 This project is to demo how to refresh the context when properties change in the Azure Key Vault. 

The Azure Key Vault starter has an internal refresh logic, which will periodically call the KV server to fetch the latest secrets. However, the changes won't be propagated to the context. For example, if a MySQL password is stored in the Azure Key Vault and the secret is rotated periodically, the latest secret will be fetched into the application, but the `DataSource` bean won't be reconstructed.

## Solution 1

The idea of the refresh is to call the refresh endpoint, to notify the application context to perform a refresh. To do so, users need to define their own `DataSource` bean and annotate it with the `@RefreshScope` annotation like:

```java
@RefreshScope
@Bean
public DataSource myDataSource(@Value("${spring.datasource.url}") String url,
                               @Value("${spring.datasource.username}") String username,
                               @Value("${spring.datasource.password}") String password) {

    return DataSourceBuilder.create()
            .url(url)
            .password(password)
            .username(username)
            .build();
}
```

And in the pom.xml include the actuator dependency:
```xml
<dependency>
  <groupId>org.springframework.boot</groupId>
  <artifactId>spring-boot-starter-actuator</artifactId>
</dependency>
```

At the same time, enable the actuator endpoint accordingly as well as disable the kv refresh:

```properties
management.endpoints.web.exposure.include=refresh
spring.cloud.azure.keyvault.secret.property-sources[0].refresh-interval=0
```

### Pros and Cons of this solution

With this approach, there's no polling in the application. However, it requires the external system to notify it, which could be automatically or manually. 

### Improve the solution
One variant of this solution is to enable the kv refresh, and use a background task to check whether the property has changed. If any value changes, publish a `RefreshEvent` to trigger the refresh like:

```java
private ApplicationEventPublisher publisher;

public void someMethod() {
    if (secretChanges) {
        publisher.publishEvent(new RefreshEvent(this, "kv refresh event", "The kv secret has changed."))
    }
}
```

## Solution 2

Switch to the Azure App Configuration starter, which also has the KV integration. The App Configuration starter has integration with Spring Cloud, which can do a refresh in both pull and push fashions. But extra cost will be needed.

* * *

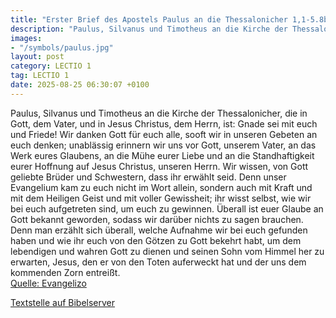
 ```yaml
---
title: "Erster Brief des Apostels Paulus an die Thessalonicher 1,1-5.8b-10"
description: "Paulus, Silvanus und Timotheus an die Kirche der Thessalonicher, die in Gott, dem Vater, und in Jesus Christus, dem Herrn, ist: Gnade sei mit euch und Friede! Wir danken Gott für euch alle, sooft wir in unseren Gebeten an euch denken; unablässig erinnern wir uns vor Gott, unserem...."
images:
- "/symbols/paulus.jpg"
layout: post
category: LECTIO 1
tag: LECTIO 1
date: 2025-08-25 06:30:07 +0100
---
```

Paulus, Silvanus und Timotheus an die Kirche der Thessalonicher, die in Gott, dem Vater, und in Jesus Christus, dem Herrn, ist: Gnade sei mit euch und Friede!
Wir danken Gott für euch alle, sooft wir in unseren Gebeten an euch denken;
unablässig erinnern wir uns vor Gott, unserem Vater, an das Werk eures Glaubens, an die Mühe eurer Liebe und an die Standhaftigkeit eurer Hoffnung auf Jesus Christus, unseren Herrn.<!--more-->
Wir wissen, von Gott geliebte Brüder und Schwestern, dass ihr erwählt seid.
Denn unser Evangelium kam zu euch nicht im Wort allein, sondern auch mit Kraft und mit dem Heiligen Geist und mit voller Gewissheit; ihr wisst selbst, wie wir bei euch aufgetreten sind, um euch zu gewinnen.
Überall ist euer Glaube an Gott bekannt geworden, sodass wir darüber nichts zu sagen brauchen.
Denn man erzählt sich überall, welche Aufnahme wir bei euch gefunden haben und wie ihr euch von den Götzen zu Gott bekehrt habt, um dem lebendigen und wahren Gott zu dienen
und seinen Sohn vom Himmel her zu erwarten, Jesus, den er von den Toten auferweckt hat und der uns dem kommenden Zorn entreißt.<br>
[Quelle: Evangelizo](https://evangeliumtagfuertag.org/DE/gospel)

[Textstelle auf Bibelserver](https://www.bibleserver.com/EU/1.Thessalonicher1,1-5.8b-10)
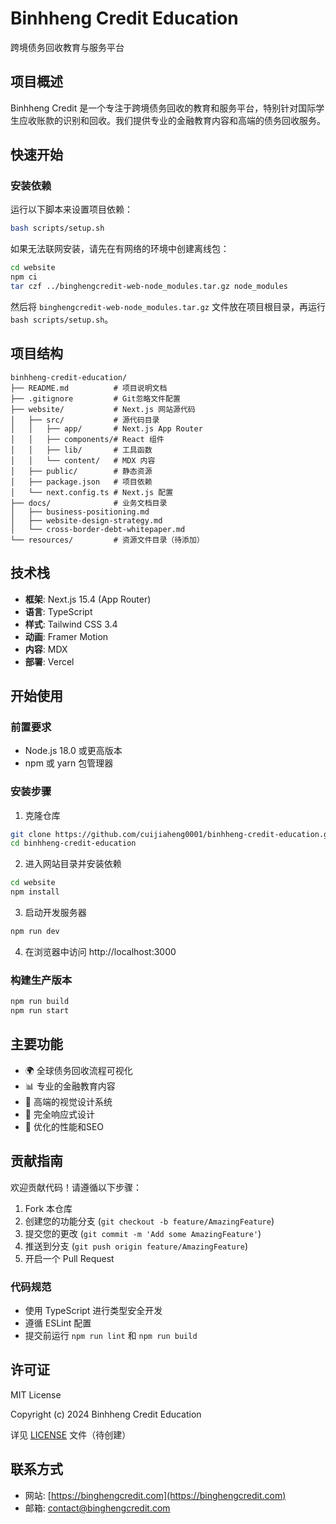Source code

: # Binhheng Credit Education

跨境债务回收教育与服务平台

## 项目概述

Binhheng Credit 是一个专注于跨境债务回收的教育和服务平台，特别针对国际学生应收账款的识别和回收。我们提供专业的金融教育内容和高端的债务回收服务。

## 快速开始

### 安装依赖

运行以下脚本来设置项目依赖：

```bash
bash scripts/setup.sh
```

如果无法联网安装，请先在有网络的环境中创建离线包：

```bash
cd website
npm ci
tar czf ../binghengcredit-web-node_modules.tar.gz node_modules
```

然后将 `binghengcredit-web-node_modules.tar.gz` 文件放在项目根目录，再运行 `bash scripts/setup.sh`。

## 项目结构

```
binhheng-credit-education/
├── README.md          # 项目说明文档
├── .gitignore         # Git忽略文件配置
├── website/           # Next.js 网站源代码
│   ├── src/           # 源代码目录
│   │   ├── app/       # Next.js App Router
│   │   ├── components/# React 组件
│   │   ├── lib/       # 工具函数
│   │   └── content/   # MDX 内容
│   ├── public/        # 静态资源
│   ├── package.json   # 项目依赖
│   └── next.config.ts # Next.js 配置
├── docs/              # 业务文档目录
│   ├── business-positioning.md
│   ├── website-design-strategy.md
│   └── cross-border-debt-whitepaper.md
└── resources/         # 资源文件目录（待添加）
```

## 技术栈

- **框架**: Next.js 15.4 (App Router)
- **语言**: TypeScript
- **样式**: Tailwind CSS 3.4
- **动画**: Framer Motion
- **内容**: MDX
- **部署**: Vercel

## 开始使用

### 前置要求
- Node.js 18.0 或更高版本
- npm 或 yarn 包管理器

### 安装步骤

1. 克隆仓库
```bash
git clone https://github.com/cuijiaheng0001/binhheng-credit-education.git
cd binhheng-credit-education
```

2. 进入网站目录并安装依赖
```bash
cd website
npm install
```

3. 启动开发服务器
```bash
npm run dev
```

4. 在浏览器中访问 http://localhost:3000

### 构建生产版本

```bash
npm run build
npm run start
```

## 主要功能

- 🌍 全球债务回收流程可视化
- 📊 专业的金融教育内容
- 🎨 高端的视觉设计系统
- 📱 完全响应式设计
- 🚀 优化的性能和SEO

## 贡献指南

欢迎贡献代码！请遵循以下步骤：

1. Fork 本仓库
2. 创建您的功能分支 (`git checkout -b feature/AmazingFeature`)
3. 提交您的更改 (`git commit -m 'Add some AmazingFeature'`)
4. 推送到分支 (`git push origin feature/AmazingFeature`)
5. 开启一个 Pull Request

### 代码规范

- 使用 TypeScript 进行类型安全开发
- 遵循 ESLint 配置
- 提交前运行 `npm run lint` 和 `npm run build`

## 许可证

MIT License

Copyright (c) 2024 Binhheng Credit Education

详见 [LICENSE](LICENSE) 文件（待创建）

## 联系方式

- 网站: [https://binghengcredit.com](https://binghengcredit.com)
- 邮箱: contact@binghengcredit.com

## ABOUT THIS EXERCISE
Find all the lines containing "binghengcredit" in the material, then copy them.

## ANSWER AREA
tar czf ../binghengcredit-web-node_modules.tar.gz node_modules
然后将 `binghengcredit-web-node_modules.tar.gz` 文件放在项目根目录，再运行 `bash scripts/setup.sh`。
- 网站: [https://binghengcredit.com](https://binghengcredit.com)
- 邮箱: contact@binghengcredit.com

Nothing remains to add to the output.